# Table of contents
*  [Introduction](#section1) 
*  [Read in the data](#section2)
      - [School data](#section3)
      - [Survey data](#section4)
* [Cleaning](#section5)
    - [Add DBN columns](#section6)
    - [Convert columns to numeric](#section7)
    - [Condense datasets](#section8)
    - [Convert AP scores to numeric](#section9)
    - [Combine the datasets](#section10)
    - [Add a school district column for mapping](#section11)
* [Analysis](#section12)
    - [Find correlations](#section13)
    - [Plotting survey correlations](#section14)
    - [Geographic data](#section15)
    - [Race and gender](#section16)
* [Schools vs. Neighborhoods](#section17)
* [High School Ranking by SAT Score](#section18)
    
    
by @antosnj


 <a id='section1'></a>
# Introduction
This project aims to analyze NYC High School Data. The starting datasets have been taken from https://opendata.cityofnewyork.us/.

In [None]:
%autosave 2

import pandas as pd
import numpy
import re
import warnings
import matplotlib.pyplot as plt

%matplotlib inline

warnings.filterwarnings('ignore') 

 <a id='section2'></a>
# Read in the data
 <a id='section3'></a>
## School data

In [None]:
data_files = [
    "ap_2010.csv",
    "class_size.csv",
    "demographics.csv",
    "graduation.csv",
    "hs_directory.csv",
    "sat_results.csv"
]

data = {}

for f in data_files:
    d = pd.read_csv("../input/nyc-data/nyc_highschool_data/schools/{0}".format(f))
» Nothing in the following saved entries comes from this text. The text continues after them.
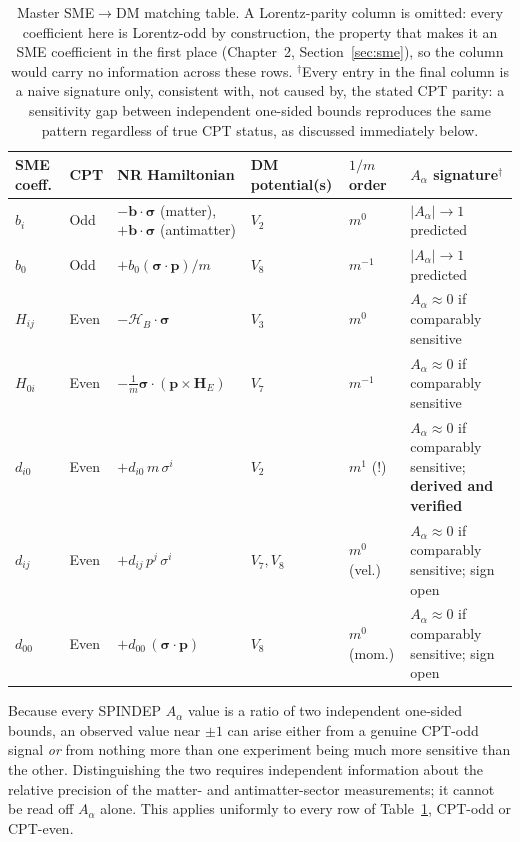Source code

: \documentclass[main]{subfiles}
\begin{document}
\begin{table}[h]
\centering
\small
\begin{tabular}{@{}l l >{\raggedright\arraybackslash}p{3.3cm} l l >{\raggedright\arraybackslash}p{3cm}@{}}
\toprule
SME coeff. & CPT & NR Hamiltonian & DM potential(s) & $1/m$ order & $A_\alpha$ signature$^\dagger$ \\
\midrule
$b_i$ & Odd & $-\mathbf b\cdot\boldsymbol\sigma$ (matter), $+\mathbf b\cdot\boldsymbol\sigma$ (antimatter) & $V_2$ & $m^0$ & $|A_\alpha|\to1$ predicted \\
$b_0$ & Odd & $+b_0(\boldsymbol\sigma\cdot\mathbf p)/m$ & $V_8$ & $m^{-1}$ & $|A_\alpha|\to1$ predicted \\
$H_{ij}$ & Even & $-\boldsymbol{\mathcal H}_B\cdot\boldsymbol\sigma$ & $V_3$ & $m^0$ & $A_\alpha\approx0$ if comparably sensitive \\
$H_{0i}$ & Even & $-\tfrac1m\boldsymbol\sigma\cdot(\mathbf p\times\mathbf H_E)$ & $V_7$ & $m^{-1}$ & $A_\alpha\approx0$ if comparably sensitive \\
$d_{i0}$ & Even & $+d_{i0}\,m\,\sigma^i$ & $V_2$ & $m^1$ (!) & $A_\alpha\approx0$ if comparably sensitive; \textbf{derived and verified} \\
$d_{ij}$ & Even & $+d_{ij}\,p^j\,\sigma^i$ & $V_7, V_8$ & $m^0$ (vel.) & $A_\alpha\approx0$ if comparably sensitive; sign open \\
$d_{00}$ & Even & $+d_{00}\,(\boldsymbol\sigma\cdot\mathbf p)$ & $V_8$ & $m^0$ (mom.) & $A_\alpha\approx0$ if comparably sensitive; sign open \\
\bottomrule
\end{tabular}
\caption{Master SME$\to$DM matching table. A Lorentz-parity column is
omitted: every coefficient here is Lorentz-odd by construction, the
property that makes it an SME coefficient in the first place (Chapter~2,
Section~\ref{sec:sme}), so the column would carry no information across
these rows. $^\dagger$Every entry in the final column is a naive signature
only, consistent with, not caused by, the stated CPT parity: a sensitivity
gap between independent one-sided bounds reproduces the same pattern
regardless of true CPT status, as discussed immediately below.}
\label{tab:master}
\end{table}

Because every SPINDEP $A_\alpha$ value is a ratio of two independent
one-sided bounds, an observed value near $\pm1$ can arise either from a
genuine CPT-odd signal \emph{or} from nothing more than one experiment being
much more sensitive than the other. Distinguishing the two requires
independent information about the relative precision of the matter- and
antimatter-sector measurements; it cannot be read off $A_\alpha$ alone.
This applies uniformly to every row of Table~\ref{tab:master}, CPT-odd or
CPT-even.
\end{document}
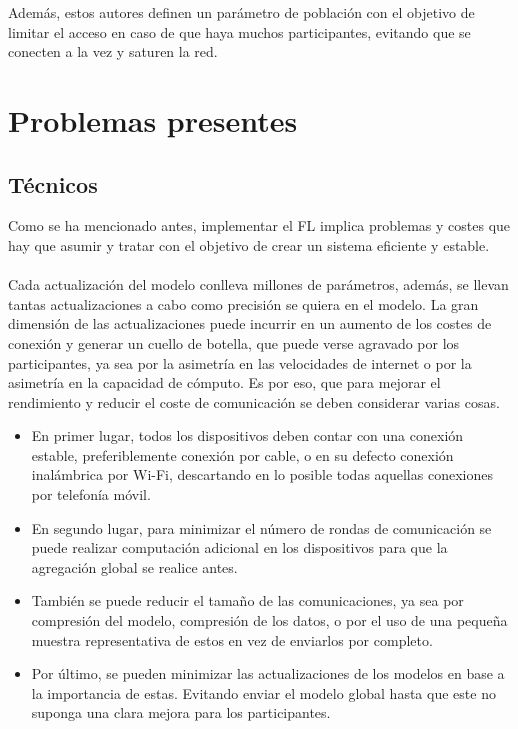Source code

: Además, estos autores definen un parámetro de población con el objetivo de limitar el acceso en caso de que haya muchos participantes, evitando que se conecten a la vez y saturen la red.

\section{Problemas presentes}
\subsection{Técnicos}
Como se ha mencionado antes, implementar el FL implica problemas y costes que hay que asumir y tratar con el objetivo de crear un sistema eficiente y estable. 
\\ \\
Cada actualización del modelo conlleva millones de parámetros, además, se llevan tantas actualizaciones a cabo como precisión se quiera en el modelo. La gran dimensión de las actualizaciones puede incurrir en un aumento de los costes de conexión y generar un cuello de botella, que puede verse agravado por los participantes, ya sea por la asimetría en las velocidades de internet o por la asimetría en la capacidad de cómputo. Es por eso, que para mejorar el rendimiento y reducir el coste de comunicación se deben considerar varias cosas.
\begin{itemize}
    \item En primer lugar, todos los dispositivos deben contar con una conexión estable, preferiblemente conexión por cable, o en su defecto conexión inalámbrica por Wi-Fi, descartando en lo posible todas aquellas conexiones por telefonía móvil.
    \item En segundo lugar, para minimizar el número de rondas de comunicación se puede realizar computación adicional en los dispositivos para que la agregación global se realice antes.
    \item También se puede reducir el tamaño de las comunicaciones, ya sea por compresión del modelo, compresión de los datos, o por el uso de una pequeña muestra representativa de estos en vez de enviarlos por completo.
    \item Por último, se pueden minimizar las actualizaciones de los modelos en base a la importancia de estas. Evitando enviar el modelo global hasta que este no suponga una clara mejora para los participantes.
\end{itemize}


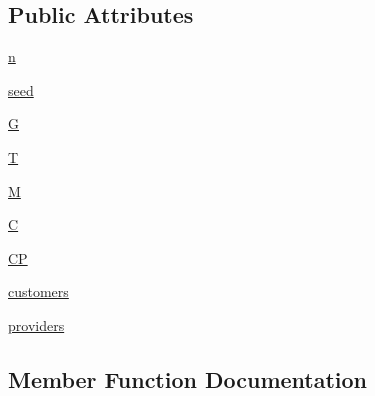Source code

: \subsection*{Public Attributes}
\begin{DoxyCompactItemize}
\item 
\hyperlink{classnetworkx_1_1generators_1_1tests_1_1test__internet__as__graphs_1_1TestInternetASTopology_ab7265abc4ac39d1fb12806d9ed4ada09}{n}
\item 
\hyperlink{classnetworkx_1_1generators_1_1tests_1_1test__internet__as__graphs_1_1TestInternetASTopology_ac4012eabe10cec0348d5bf352c961720}{seed}
\item 
\hyperlink{classnetworkx_1_1generators_1_1tests_1_1test__internet__as__graphs_1_1TestInternetASTopology_adadc1230c28361966ac366cf0c69e2bf}{G}
\item 
\hyperlink{classnetworkx_1_1generators_1_1tests_1_1test__internet__as__graphs_1_1TestInternetASTopology_ab6cefb42bff234de31a8270bc9d6f50f}{T}
\item 
\hyperlink{classnetworkx_1_1generators_1_1tests_1_1test__internet__as__graphs_1_1TestInternetASTopology_af7bc065a80b8d9a38aeacded55d8bf94}{M}
\item 
\hyperlink{classnetworkx_1_1generators_1_1tests_1_1test__internet__as__graphs_1_1TestInternetASTopology_a5b5da1a168f392756e44ed47eabc2157}{C}
\item 
\hyperlink{classnetworkx_1_1generators_1_1tests_1_1test__internet__as__graphs_1_1TestInternetASTopology_a0ad13d3d1c9b401ea5af26cfa9f5a19f}{CP}
\item 
\hyperlink{classnetworkx_1_1generators_1_1tests_1_1test__internet__as__graphs_1_1TestInternetASTopology_ae694f8152e200bacdab2433accb842aa}{customers}
\item 
\hyperlink{classnetworkx_1_1generators_1_1tests_1_1test__internet__as__graphs_1_1TestInternetASTopology_a49e2a79b58841c0da723d15fc621653c}{providers}
\end{DoxyCompactItemize}


\subsection{Member Function Documentation}
\mbox{\label{classnetworkx_1_1generators_1_1tests_1_1test__internet__as__graphs_1_1TestInternetASTopology_a7316128fb676fe7e1a760ca1b4d4de2d}} 
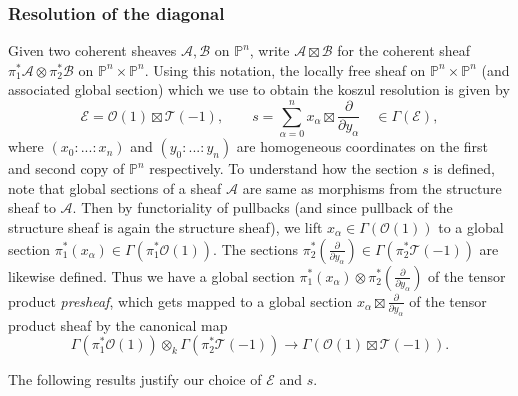 \documentclass[a4paper]{article}
\theoremstyle{definition}
\theoremstyle{remark}
\newcommand{\Pn}{\ensuremath{{\mathbb{P}^n}}}
\begin{document}
\subsubsection{Resolution of the diagonal} 
Given two coherent sheaves
\(\mathscr{A},\mathscr{B}\) on \(\Pn\), write \(\mathscr{A}\boxtimes
\mathscr{B}\) for the coherent sheaf \(\pi_1^\ast\mathscr{A}\otimes
\pi_2^\ast\mathscr{B}\) on \(\Pn \times \Pn\). Using this notation, the locally
free sheaf on \(\Pn\times \Pn\) (and associated global section) which we use to
obtain the koszul resolution is given by 
\[\mathscr{E}=\mathscr{O}(1)\boxtimes  \mathscr{T}(-1), \qquad
s=\sum_{\alpha=0}^n x_\alpha\boxtimes \frac{\partial}{\partial y_\alpha}\quad\in
\Gamma(\mathscr{E}),\] 
where \((x_0:...:x_n)\) and \((y_0:...:y_n)\) are homogeneous coordinates on the
first and second copy of \(\Pn\) respectively. To understand how the section
\(s\) is defined, note that global sections of a sheaf \(\mathscr{A}\) are same
as morphisms from the structure sheaf to \(\mathscr{A}\). Then by functoriality of
pullbacks (and since pullback of the structure sheaf is again the structure
sheaf), we lift \(x_\alpha\in \Gamma(\mathscr{O}(1))\) to a global section
\(\pi_1^\ast(x_\alpha)\in \Gamma(\pi_1^\ast \mathscr{O}(1))\). The sections
\(\pi_2^\ast(\frac{\partial}{\partial y_\alpha})\in \Gamma(\pi_2^\ast
\mathscr{T}(-1))\) are likewise defined. Thus we have a global section
\(\pi_1^\ast(x_\alpha)\otimes \pi_2^\ast(\frac{\partial}{\partial y_\alpha})\)
of the tensor product \textit{presheaf}, which gets mapped to a global section
\(x_\alpha \boxtimes \frac{\partial}{\partial y_\alpha}\) of the tensor product
sheaf by the canonical map 
\[\Gamma(\pi_1^\ast\mathscr{O}(1))\otimes_k \Gamma(\pi_2^\ast
\mathscr{T}(-1))\rightarrow \Gamma(\mathscr{O}(1)\boxtimes \mathscr{T}(-1)).\]

The following results justify our choice of \(\mathscr{E}\) and \(s\).
\end{document}
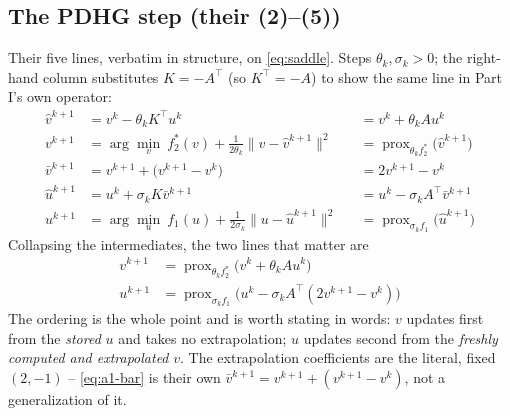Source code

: \documentclass[11pt]{article}
\newcommand{\prox}{\operatorname{prox}}
\begin{document}
\subsection*{The PDHG step (their (2)--(5))}
Their five lines, verbatim in structure, on \eqref{eq:saddle}. Steps
$\theta_k,\sigma_k>0$; the right-hand column substitutes $K=-A^\top$ (so
$K^\top=-A$) to show the same line in Part I's own operator:
\begin{align}
\hat v^{k+1} &= v^k-\theta_k K^\top u^k &&= v^k+\theta_k A u^k \label{eq:a1-1hat}\\
v^{k+1} &= \arg\min_{v}\ f_2^*(v)+\tfrac1{2\theta_k}\|v-\hat v^{k+1}\|^2
        &&= \prox_{\theta_kf_2^*}\big(\hat v^{k+1}\big) \label{eq:a1-1}\\
\bar v^{k+1} &= v^{k+1}+\big(v^{k+1}-v^k\big) &&= 2v^{k+1}-v^k \label{eq:a1-bar}\\
\hat u^{k+1} &= u^k+\sigma_k K\bar v^{k+1} &&= u^k-\sigma_k A^\top\bar v^{k+1} \label{eq:a1-2hat}\\
u^{k+1} &= \arg\min_{u}\ f_1(u)+\tfrac1{2\sigma_k}\|u-\hat u^{k+1}\|^2
        &&= \prox_{\sigma_kf_1}\big(\hat u^{k+1}\big) \label{eq:a1-2}
\end{align}
Collapsing the intermediates, the two lines that matter are
\begin{align}
v^{k+1} &= \prox_{\theta_kf_2^*}\big(v^k+\theta_kAu^k\big) \label{eq:a1-1s}\\
u^{k+1} &= \prox_{\sigma_kf_1}\big(u^k-\sigma_kA^\top(2v^{k+1}-v^k)\big) \label{eq:a1-2s}
\end{align}
The ordering is the whole point and is worth stating in words: $v$ updates first
from the \emph{stored} $u$ and takes no extrapolation; $u$ updates second from the
\emph{freshly computed and extrapolated} $v$. The extrapolation coefficients are
the literal, fixed $(2,-1)$ -- \eqref{eq:a1-bar} is their own
$\bar v^{k+1}=v^{k+1}+(v^{k+1}-v^k)$, not a generalization of it.
\end{document}
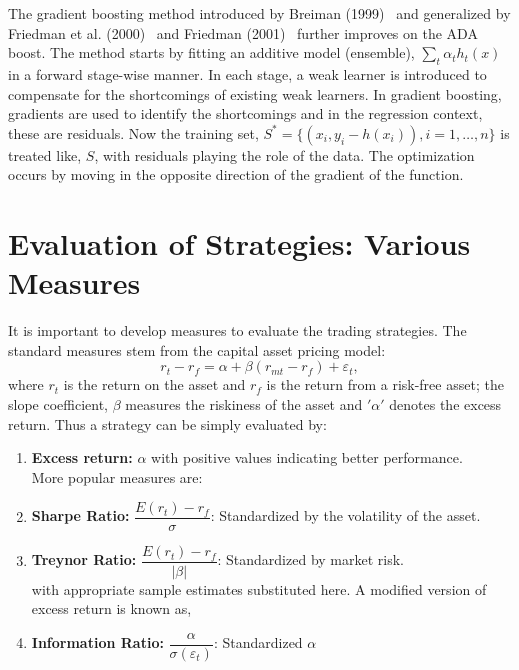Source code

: The gradient boosting method introduced by Breiman (1999)~\cite{breiman1999prediction} and generalized by Friedman et al. (2000)~\cite{friedman2000additive} and Friedman (2001)~\cite{friedman2001greedy} further improves on the ADA boost. The method starts by fitting an additive model (ensemble), $\sum_t \alpha_t h_t (x)$ in a forward stage-wise manner. In each stage, a weak learner is introduced to compensate for the shortcomings of existing weak learners. In gradient boosting, gradients are used to identify the shortcomings and in the regression context, these are residuals. Now the training set, $S^*=\{ (x_i, y_i-h(x_i)) , i =1,\ldots,n \}$ is treated like, $S$, with residuals playing the role of the data. The optimization occurs by moving in the opposite direction of the gradient of the function.



\section{Evaluation of Strategies: Various Measures}


It is important to develop measures to evaluate the trading strategies. The standard measures stem from the capital asset pricing model:
	\begin{equation}
	r_{t} - r_f = \alpha + \beta (r_{mt} - r_f) + \varepsilon_{t},
	\end{equation}
where $r_t$ is the return on the asset and $r_f$ is the return from a risk-free asset; the slope coefficient, $\beta$ measures the riskiness of the asset and $'\alpha'$ denotes the excess return. Thus a strategy can be simply evaluated by: 

\begin{enumerate}[--]
\item \textbf{Excess return: }$\alpha$ with positive values indicating better performance. \\

\noindent More popular measures are:\\

\item \textbf{Sharpe Ratio: } $\dfrac{E(r_{t}) - r_f}{\sigma}$: Standardized by the volatility of the asset. \\

\item \textbf{Treynor Ratio: } $\dfrac{E(r_{t}) - r_f}{\left|\beta \right|}$: Standardized by market risk. \\

\noindent with appropriate sample estimates substituted here. A modified version of excess return is known as, \\

\item \textbf{Information Ratio: } $\dfrac{\alpha}{\sigma(\varepsilon_{t})}$: Standardized $\alpha$
\end{enumerate}


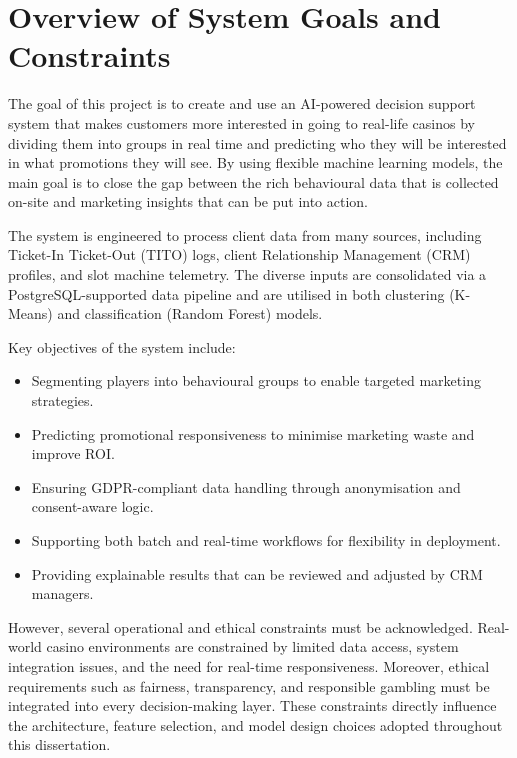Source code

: \documentclass[12pt,a4paper]{report}
\begin{document}
\section{Overview of System Goals and Constraints}

The goal of this project is to create and use an AI-powered decision support system that makes customers more interested in going to real-life casinos by dividing them into groups in real time and predicting who they will be interested in what promotions they will see.  By using flexible machine learning models, the main goal is to close the gap between the rich behavioural data that is collected on-site and marketing insights that can be put into action.

The system is engineered to process client data from many sources, including Ticket-In Ticket-Out (TITO) logs, client Relationship Management (CRM) profiles, and slot machine telemetry.  The diverse inputs are consolidated via a PostgreSQL-supported data pipeline and are utilised in both clustering (K-Means) and classification (Random Forest) models.

Key objectives of the system include:

\begin{itemize}
  \item Segmenting players into behavioural groups to enable targeted marketing strategies.
  \item Predicting promotional responsiveness to minimise marketing waste and improve ROI.
  \item Ensuring GDPR-compliant data handling through anonymisation and consent-aware logic.
  \item Supporting both batch and real-time workflows for flexibility in deployment.
  \item Providing explainable results that can be reviewed and adjusted by CRM managers.
\end{itemize}

However, several operational and ethical constraints must be acknowledged. Real-world casino environments are constrained by limited data access, system integration issues, and the need for real-time responsiveness. Moreover, ethical requirements such as fairness, transparency, and responsible gambling must be integrated into every decision-making layer. These constraints directly influence the architecture, feature selection, and model design choices adopted throughout this dissertation.
\end{document}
    data[f.replace(".csv", "")] = d

 <a id='section4'></a>
# Read in the surveys

In [None]:
all_survey = pd.read_csv("../input/nyc-data/nyc_highschool_data/schools/survey_all.txt", delimiter="\t", encoding='windows-1252')
d75_survey = pd.read_csv("../input/nyc-data/nyc_highschool_data/schools/survey_d75.txt", delimiter="\t", encoding='windows-1252')
survey = pd.concat([all_survey, d75_survey], axis=0)

survey["DBN"] = survey["dbn"]

survey_fields = [
    "DBN", 
    "rr_s", 
    "rr_t", 
    "rr_p", 
    "N_s", 
    "N_t", 
    "N_p", 
    "saf_p_11", 
    "com_p_11", 
    "eng_p_11", 
    "aca_p_11", 
    "saf_t_11", 
    "com_t_11", 
    "eng_t_11", 
    "aca_t_11", 
    "saf_s_11", 
    "com_s_11", 
    "eng_s_11", 
    "aca_s_11", 
    "saf_tot_11", 
    "com_tot_11", 
    "eng_tot_11", 
    "aca_tot_11",
]
survey = survey.loc[:,survey_fields]
data["survey"] = survey

 <a id='section5'></a>
# Cleaning
 <a id='section6'></a>
## Add DBN columns

In [None]:
data["hs_directory"]["DBN"] = data["hs_directory"]["dbn"]

def pad_csd(num):
    string_representation = str(num)
    if len(string_representation) > 1:
        return string_representation
    else:
        return "0" + string_representation
    
data["class_size"]["padded_csd"] = data["class_size"]["CSD"].apply(pad_csd)
data["class_size"]["DBN"] = data["class_size"]["padded_csd"] + data["class_size"]["SCHOOL CODE"]

 <a id='section7'></a>
## Convert columns to numeric

In [None]:
cols = ['SAT Math Avg. Score', 'SAT Critical Reading Avg. Score', 'SAT Writing Avg. Score']
for c in cols:
    data["sat_results"][c] = pd.to_numeric(data["sat_results"][c], errors="coerce")

data['sat_results']['sat_score'] = data['sat_results'][cols[0]] + data['sat_results'][cols[1]] + data['sat_results'][cols[2]]

def find_lat(loc):
    coords = re.findall("\(.+, .+\)", loc)
    lat = coords[0].split(",")[0].replace("(", "")
    return lat

def find_lon(loc):
    coords = re.findall("\(.+, .+\)", loc)
    lon = coords[0].split(",")[1].replace(")", "").strip()
    return lon

data["hs_directory"]["lat"] = data["hs_directory"]["Location 1"].apply(find_lat)
data["hs_directory"]["lon"] = data["hs_directory"]["Location 1"].apply(find_lon)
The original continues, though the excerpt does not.